Il progetto Fondazione Silvana e Bruno è però diverso, nasce da dentro, dalla famiglia, dall’esperienza personale. E il Parkinson Cafè ne è l’espressione più intensa. Ci vuole raccontare come è nato questo nuovo progetto? L’aver vissuto la Malattia di Parkinson in famiglia mi ha portato a conoscere da vicino altri malati della zona, ho potuto vedere quali sono i problemi e le esigenze che poi viviamo in prima persona. Sicuramente per gestire la Malattia e contenere la degenerazione dei movimenti è fondamentale poter essere seguiti in maniera molto intensa. Ma un aspetto altrettanto delicato è il rischio di isolamento dei malati, che si chiudono a riccio e in alcuni casi si rifiutano di uscire di casa. Da qui, e in condivisione con la famiglia, abbiamo capito che questa sarebbe stata la prossima sfida. Sicuramente difficile ma proprio perché ci tocca da vicino sentivamo di dover far qualcosa di ancora più concreto. Serviva sì uno spazio fisico dove poter concentrare tutte le iniziative a favore dei malati e delle famiglie dei malati di Parkinson, ma con l’occasione si è pensato di dar vita ad una realtà che potesse poi proseguire anche in futuro.

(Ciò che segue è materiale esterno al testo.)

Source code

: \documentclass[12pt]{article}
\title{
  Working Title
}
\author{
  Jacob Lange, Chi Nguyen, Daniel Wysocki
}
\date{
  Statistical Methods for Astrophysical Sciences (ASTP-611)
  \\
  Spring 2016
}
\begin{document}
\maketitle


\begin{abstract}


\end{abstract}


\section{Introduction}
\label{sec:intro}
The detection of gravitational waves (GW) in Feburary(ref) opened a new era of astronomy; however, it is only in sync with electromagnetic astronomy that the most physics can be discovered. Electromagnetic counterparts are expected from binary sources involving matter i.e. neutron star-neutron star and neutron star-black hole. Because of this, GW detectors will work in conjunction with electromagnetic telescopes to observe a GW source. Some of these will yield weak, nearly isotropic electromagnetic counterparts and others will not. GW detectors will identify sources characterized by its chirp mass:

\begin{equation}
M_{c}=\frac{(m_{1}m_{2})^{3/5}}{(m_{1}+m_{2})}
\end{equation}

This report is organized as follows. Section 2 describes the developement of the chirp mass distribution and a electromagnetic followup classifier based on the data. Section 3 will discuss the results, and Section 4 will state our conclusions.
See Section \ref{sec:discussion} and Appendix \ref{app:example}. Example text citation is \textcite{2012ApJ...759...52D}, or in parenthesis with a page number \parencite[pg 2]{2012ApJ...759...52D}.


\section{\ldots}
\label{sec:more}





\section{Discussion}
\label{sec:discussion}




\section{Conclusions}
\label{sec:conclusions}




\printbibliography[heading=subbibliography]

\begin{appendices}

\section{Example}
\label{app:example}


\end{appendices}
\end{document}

Sarà l’occasione per ritornare a vivere le famiglie del territorio… Certo, sarà una prova non da poco perché il problema più grande è riuscire a coinvolgerli nel Cafè, a farli uscire per condividere un momento di svago così come le varie iniziative che andremo a realizzare, prima di tutto l’attività motoria. E’ pensato come uno spazio per i malati e dei malati che potranno gestire e far crescere in base alle loro esigenze.

I volontari avranno nella Fondazione un ruolo importantissimo, come sono stati scelti e cosa ci si aspetta da loro. Avendo a che fare con una disabilità la caratteristica che ho cercato, avendo gestito direttamente questa selezione, è stata la sensibilità, l’empatia, la capacità di rapportarsi con persone adulte, in maniera delicata e positiva. Per questo la scelta è caduta su quattro persone davvero speciali: un’infermiera in pensione, due volontarie dell’Associazione per i diritti del Malato e una dirigente scolastica anch’essa in pensione, tutte persone con una grande carica e sensibilità, abituate a muoversi nel tessuto sociale e ad aver cura dell’altro… doti necessarie per il buon funzionamento dell’iniziativa.